Most days, lately, this parenting gig has me on my knees by nightfall. No, that isn't quite strong enough. This parenting gig has me flat on my face by mid-morning. I simply don't seem to have what it takes. Not the self-discipline, not the consistency, not the personality, not the energy, not the imagination, not nothin'. I'm so freaking exhausted. The thought of adding a newborn to this life is terrifying.

There really isn't a solution. Well, there are lots of solutions, but every single one requires more of me. And there isn't.

Enough of the honesty, let's find something productive to contemplate...


6:: On Education (and the work force):

*Would You Hire Your Own Kids? 7 Skills Schools Should Be Teaching Them at The Daily Riff:

Clay Parker stressed the importance of employees whom he hires being more than just smart. "I want people who can think -- they're not just bright -- they're also inquisitive. Are they engaged, are they interested in the world?" And Mark Summers told me: "People who've learned to ask great questions and have learned to be inquisitive are the ones who move the fastest in our environment because they solve the biggest problems in ways that have most impact on innovation."


*Here I Stand: 2010 Valedictorian Speech by Erica Goldson:

"And now here I am in a world guided by fear, a world suppressing the uniqueness that lies inside each of us, a world where we can either acquiesce to the inhuman nonsense of corporatism and materialism or insist on change. We are not enlivened by an educational system that clandestinely sets us up for jobs that could be automated, for work that need not be done, for enslavement without fervency for meaningful achievement. We have no choices in life when money is our motivational force. Our motivational force ought to be passion, but this is lost from the moment we step into a system that trains us, rather than inspires us."


7:: On Creativity (and education and industry):

*The Creativity Crisis at Newsweek (fascinating stuff here, friends):

Researchers say creativity should be taken out of the art room and put into homeroom. The argument that we can’t teach creativity because kids already have too much to learn is a false trade-off. Creativity isn’t about freedom from concrete facts. Rather, fact-finding and deep research are vital stages in the creative process. Scholars argue that current curriculum standards can still be met, if taught in a different way.

Having studied the childhoods of highly creative people for decades, Claremont Graduate University’s Mihaly Csikszentmihalyi and University of Northern Iowa’s Gary G. Gute found highly creative adults tended to grow up in families embodying opposites.
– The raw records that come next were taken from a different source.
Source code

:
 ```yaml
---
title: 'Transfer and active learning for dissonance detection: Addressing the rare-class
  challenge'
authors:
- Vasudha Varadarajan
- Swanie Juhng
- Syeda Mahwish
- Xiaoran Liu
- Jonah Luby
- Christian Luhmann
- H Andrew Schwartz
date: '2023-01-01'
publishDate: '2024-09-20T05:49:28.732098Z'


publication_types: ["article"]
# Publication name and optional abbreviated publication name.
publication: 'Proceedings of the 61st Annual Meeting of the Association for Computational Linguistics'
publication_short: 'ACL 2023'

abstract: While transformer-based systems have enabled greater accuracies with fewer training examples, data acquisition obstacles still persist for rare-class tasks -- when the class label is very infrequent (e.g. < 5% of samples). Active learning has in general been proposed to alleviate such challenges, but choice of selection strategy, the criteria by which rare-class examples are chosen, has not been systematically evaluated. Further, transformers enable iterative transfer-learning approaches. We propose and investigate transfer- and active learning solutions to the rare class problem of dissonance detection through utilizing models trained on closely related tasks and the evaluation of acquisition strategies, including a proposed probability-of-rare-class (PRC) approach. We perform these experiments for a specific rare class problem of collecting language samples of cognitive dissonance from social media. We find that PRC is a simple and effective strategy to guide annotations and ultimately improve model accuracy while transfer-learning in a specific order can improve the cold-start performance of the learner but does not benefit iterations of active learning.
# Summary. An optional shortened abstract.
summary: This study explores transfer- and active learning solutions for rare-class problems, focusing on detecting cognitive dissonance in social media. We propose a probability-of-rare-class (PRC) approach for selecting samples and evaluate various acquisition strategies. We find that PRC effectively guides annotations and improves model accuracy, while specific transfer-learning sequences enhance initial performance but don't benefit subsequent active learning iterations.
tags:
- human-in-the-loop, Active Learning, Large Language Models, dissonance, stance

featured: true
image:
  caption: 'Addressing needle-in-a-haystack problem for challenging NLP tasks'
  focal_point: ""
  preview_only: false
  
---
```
Parents encouraged uniqueness, yet provided stability. They were highly responsive to kids’ needs, yet challenged kids to develop skills. This resulted in a sort of adaptability: in times of anxiousness, clear rules could reduce chaos—yet when kids were bored, they could seek change, too. In the space between anxiety and boredom was where creativity flourished.

From fourth grade on, creativity no longer occurs in a vacuum; researching and studying become an integral part of coming up with useful solutions. But this transition isn’t easy. As school stuffs more complex information into their heads, kids get overloaded, and creativity suffers. When creative children have a supportive teacher—someone tolerant of unconventional answers, occasional disruptions, or detours of curiosity—they tend to excel. When they don’t, they tend to underperform and drop out of high school or don’t finish college at high rates.


*My childhood friend and writer, Trish Lawrence, has been talking about creativity on her new blog, Bringing Creativity to Life: A Blog for Burnt-Out Human Beings.

I don’t intend to be wildly innovative tomorrow when I brush my teeth or when I do the dishes or when I handle my conference call, but I intend to go in with the right mind. A creativity mindset. To enjoy, to live out, to pursue my passion, wherever and whenever I possibly can. To be happy for the chance to be so creative, to be alive, to have two hands and two feet, to have freedom to accomplish things, and for the breath to do it with.

*If you are interesting in exploring how Christianity and Creativity collide, read Walking on Water: Reflections on Faith and Art by Madeleine L'Engle. This book had a big impact on me as I read it last year, and I'm anticipating revisiting it as it shows up this next month as our book club selection.

To trust, to be truly whole, is also to let go whatever we may consider our qualifications. There's a great paradox here, and a trap for the lazy. I do not need to be "qualified" to play a Bach fugue on the piano (and playing a Bach fugue is for me an exercise in wholeness). But I cannot play that Bach fugue at all if I do not play the piano daily, if I do not practice my finger exercises. There are equivalents of finger exercises in the writing of books, the painting of portraits, the composing of a song. We do not need to be qualified: the gift is free; and yet we have to pay for it...

Creative scientists and saints expect revelation and do not fear it. Neither do children. But as we grow up and we are hurt, we learn not to trust, and that lack of trust is a wound as grievous as whatever caused it.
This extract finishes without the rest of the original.